→ Records
====
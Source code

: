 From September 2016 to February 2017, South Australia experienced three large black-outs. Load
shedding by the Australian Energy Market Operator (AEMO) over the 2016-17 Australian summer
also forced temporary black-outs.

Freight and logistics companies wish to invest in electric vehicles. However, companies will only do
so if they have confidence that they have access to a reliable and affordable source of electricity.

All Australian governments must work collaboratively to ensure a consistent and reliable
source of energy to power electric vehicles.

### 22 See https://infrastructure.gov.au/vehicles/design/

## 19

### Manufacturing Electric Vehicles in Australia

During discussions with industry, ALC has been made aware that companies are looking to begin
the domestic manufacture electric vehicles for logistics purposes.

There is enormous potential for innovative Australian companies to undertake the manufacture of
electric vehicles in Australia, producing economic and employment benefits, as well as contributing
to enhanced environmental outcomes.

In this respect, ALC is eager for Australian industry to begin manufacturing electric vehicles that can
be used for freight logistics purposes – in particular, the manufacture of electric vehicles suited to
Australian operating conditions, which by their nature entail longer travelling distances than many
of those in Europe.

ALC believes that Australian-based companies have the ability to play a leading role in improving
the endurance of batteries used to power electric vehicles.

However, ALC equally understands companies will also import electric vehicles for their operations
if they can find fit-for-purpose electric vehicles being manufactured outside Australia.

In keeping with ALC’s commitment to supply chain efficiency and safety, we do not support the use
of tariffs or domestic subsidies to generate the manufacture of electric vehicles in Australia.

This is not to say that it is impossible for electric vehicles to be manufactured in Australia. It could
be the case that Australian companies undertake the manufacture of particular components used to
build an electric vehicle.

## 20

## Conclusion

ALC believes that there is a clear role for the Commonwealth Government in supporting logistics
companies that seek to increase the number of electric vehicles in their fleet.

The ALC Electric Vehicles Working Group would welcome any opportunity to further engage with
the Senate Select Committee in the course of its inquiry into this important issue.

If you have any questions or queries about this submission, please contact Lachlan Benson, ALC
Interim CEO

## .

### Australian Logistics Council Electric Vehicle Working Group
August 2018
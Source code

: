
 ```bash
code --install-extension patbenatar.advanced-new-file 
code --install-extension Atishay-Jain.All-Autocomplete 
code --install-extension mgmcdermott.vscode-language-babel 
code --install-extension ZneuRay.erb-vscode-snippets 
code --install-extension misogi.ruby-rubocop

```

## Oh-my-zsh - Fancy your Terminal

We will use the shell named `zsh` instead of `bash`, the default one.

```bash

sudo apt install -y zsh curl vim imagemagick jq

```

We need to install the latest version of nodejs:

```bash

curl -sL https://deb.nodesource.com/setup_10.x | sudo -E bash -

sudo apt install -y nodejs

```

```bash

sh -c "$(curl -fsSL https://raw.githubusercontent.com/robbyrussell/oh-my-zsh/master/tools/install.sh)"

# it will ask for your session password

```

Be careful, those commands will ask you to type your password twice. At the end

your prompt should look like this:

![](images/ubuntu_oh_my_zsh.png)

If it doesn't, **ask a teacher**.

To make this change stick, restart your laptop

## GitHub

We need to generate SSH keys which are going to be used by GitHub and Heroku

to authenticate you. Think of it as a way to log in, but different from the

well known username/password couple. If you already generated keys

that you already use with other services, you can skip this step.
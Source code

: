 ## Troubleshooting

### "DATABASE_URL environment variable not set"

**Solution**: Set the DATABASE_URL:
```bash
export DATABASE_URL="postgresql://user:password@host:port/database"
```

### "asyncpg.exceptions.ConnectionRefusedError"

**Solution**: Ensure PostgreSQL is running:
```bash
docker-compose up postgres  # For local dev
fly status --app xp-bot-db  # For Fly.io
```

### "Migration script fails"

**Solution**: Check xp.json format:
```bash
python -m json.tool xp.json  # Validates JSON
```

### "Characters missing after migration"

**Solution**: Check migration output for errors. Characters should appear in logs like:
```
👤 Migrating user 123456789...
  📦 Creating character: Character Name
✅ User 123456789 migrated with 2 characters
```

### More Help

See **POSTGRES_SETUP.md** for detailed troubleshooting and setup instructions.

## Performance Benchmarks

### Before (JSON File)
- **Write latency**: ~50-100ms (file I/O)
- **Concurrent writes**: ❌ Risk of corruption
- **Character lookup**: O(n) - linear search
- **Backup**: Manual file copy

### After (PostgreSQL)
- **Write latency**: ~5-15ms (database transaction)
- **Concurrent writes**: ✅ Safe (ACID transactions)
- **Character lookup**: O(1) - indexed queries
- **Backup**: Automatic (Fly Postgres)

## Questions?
====
→ Your objective
Give back, unchanged, every line from the one with "- **Concurrent writes**: ✅" to the end of the entries above.

→ Result of the task
- **Concurrent writes**: ✅ Safe (ACID transactions)
- **Character lookup**: O(1) - indexed queries
- **Backup**: Automatic (Fly Postgres)

## Questions?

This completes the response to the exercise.